To describe God as a man is of course biblical. The almost exclusive use of masculine words as descriptions of God is a practice rooted in Scripture. We are taught by none other than Jesus to pray "Our Father". But as I said a couple of posts ago, what is biblically faithful is not necessarily theologically faithful. I am not arguing the case for liberal protestantism. I am not wincing at the particulars of Scripture. Quite the opposite, I am questioning whether it's faithful to turn those particulars into universals. In much theology today, God as Father is no longer a culturally embedded expression in a certain time and place, but a literal description that transcends time and space.

The Bible makes no apologies for being a product of its culture, nor should we. Even as a product of its culture, it was always challenging the status-quo, always standing as a witness to a more excellent way. If we are to be faithful to the God of the Bible, we will speak of a God who does not baptise the status quo (even the status quo of the Bible), but who offers an alternative vision for life in the world. This vision begins with our language about God. We can say that God is not a man. We can say that God is not a republican. We can say that God is not a unionist. We can say that God is not a capitalist or a democrat or a conservative or a liberal. But these isolated statements are not our theology. Our theology is the songs we sing in church, the sermons we listen to, the prayers we utter, the evangelism we engage in, the kind of love we show to enemies and friends. Our theology is rooted in our life as members of the church, and that life is nothing less than an alternative to the politics of the world.

The world understands God imaged as a man, though biblical faith moves against our presumption that we know what  kind of person we are talking about when we use the word "man". The world does not understand God imaged as a woman, and neither does the church. Perhaps we can only know what it means to pray "Our Father" when we learn to pray "Our Mother". God is at once neither and both.

2 comments:

  1. I don't who said it but I was always taken by the claim that in being male and female, humans are revealed as animals- for we share gender with them.
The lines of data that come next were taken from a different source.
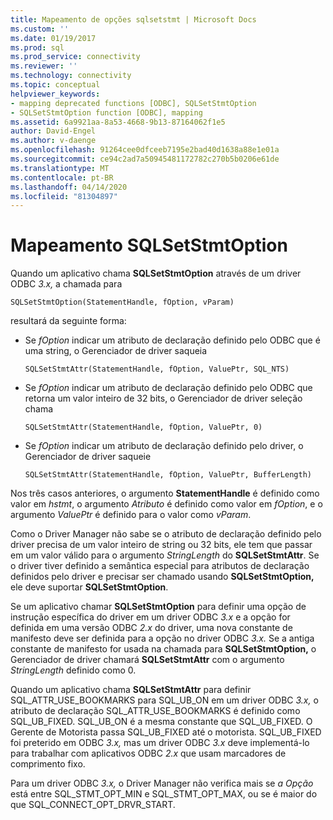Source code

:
 ```yaml
---
title: Mapeamento de opções sqlsetstmt | Microsoft Docs
ms.custom: ''
ms.date: 01/19/2017
ms.prod: sql
ms.prod_service: connectivity
ms.reviewer: ''
ms.technology: connectivity
ms.topic: conceptual
helpviewer_keywords:
- mapping deprecated functions [ODBC], SQLSetStmtOption
- SQLSetStmtOption function [ODBC], mapping
ms.assetid: 6a9921aa-8a53-4668-9b13-87164062f1e5
author: David-Engel
ms.author: v-daenge
ms.openlocfilehash: 91264cee0dfceeb7195e2bad40d1638a88e1e01a
ms.sourcegitcommit: ce94c2ad7a50945481172782c270b5b0206e61de
ms.translationtype: MT
ms.contentlocale: pt-BR
ms.lasthandoff: 04/14/2020
ms.locfileid: "81304897"
---
```

# <a name="sqlsetstmtoption-mapping"></a>Mapeamento SQLSetStmtOption
Quando um aplicativo chama **SQLSetStmtOption** através de um driver ODBC *3.x,* a chamada para  
  
```  
SQLSetStmtOption(StatementHandle, fOption, vParam)  
```  
  
 resultará da seguinte forma:  
  
-   Se *fOption* indicar um atributo de declaração definido pelo ODBC que é uma string, o Gerenciador de driver saqueia  
  
    ```  
    SQLSetStmtAttr(StatementHandle, fOption, ValuePtr, SQL_NTS)  
    ```  
  
-   Se *fOption* indicar um atributo de declaração definido pelo ODBC que retorna um valor inteiro de 32 bits, o Gerenciador de driver seleção chama  
  
    ```  
    SQLSetStmtAttr(StatementHandle, fOption, ValuePtr, 0)  
    ```  
  
-   Se *fOption* indicar um atributo de declaração definido pelo driver, o Gerenciador de driver saqueie  
  
    ```  
    SQLSetStmtAttr(StatementHandle, fOption, ValuePtr, BufferLength)  
    ```  
  
 Nos três casos anteriores, o argumento **StatementHandle** é definido como valor em *hstmt*, o argumento *Atributo* é definido como valor em *fOption*, e o argumento *ValuePtr* é definido para o valor como *vParam*.  
  
 Como o Driver Manager não sabe se o atributo de declaração definido pelo driver precisa de um valor inteiro de string ou 32 bits, ele tem que passar em um valor válido para o argumento *StringLength* do **SQLSetStmtAttr**. Se o driver tiver definido a semântica especial para atributos de declaração definidos pelo driver e precisar ser chamado usando **SQLSetStmtOption,** ele deve suportar **SQLSetStmtOption**.  
  
 Se um aplicativo chamar **SQLSetStmtOption** para definir uma opção de instrução específica do driver em um driver ODBC *3.x* e a opção for definida em uma versão ODBC *2.x* do driver, uma nova constante de manifesto deve ser definida para a opção no driver ODBC *3.x.* Se a antiga constante de manifesto for usada na chamada para **SQLSetStmtOption,** o Gerenciador de driver chamará **SQLSetStmtAttr** com o argumento *StringLength* definido como 0.  
  
 Quando um aplicativo chama **SQLSetStmtAttr** para definir SQL_ATTR_USE_BOOKMARKS para SQL_UB_ON em um driver ODBC *3.x,* o atributo de declaração SQL_ATTR_USE_BOOKMARKS é definido como SQL_UB_FIXED. SQL_UB_ON é a mesma constante que SQL_UB_FIXED. O Gerente de Motorista passa SQL_UB_FIXED até o motorista. SQL_UB_FIXED foi preterido em ODBC *3.x,* mas um driver ODBC *3.x* deve implementá-lo para trabalhar com aplicativos ODBC *2.x* que usam marcadores de comprimento fixo.  
  
 Para um driver ODBC *3.x,* o Driver Manager não verifica mais se *a Opção* está entre SQL_STMT_OPT_MIN e SQL_STMT_OPT_MAX, ou se é maior do que SQL_CONNECT_OPT_DRVR_START.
    God is not a creature. Hence he has no gender. He lets us call him Him only because we can't come up with a better word.

    ReplyDelete
  2. I'm beginning to understand why Bonhoeffer said that theology should begin in silence, because even a simple sentence like "He is holy" does not represent God as God is. Maybe this is a fit caused by an overdose on Rorty, but perhaps such a representation is neither possible nor desirable, at least on this side of the beatific vision.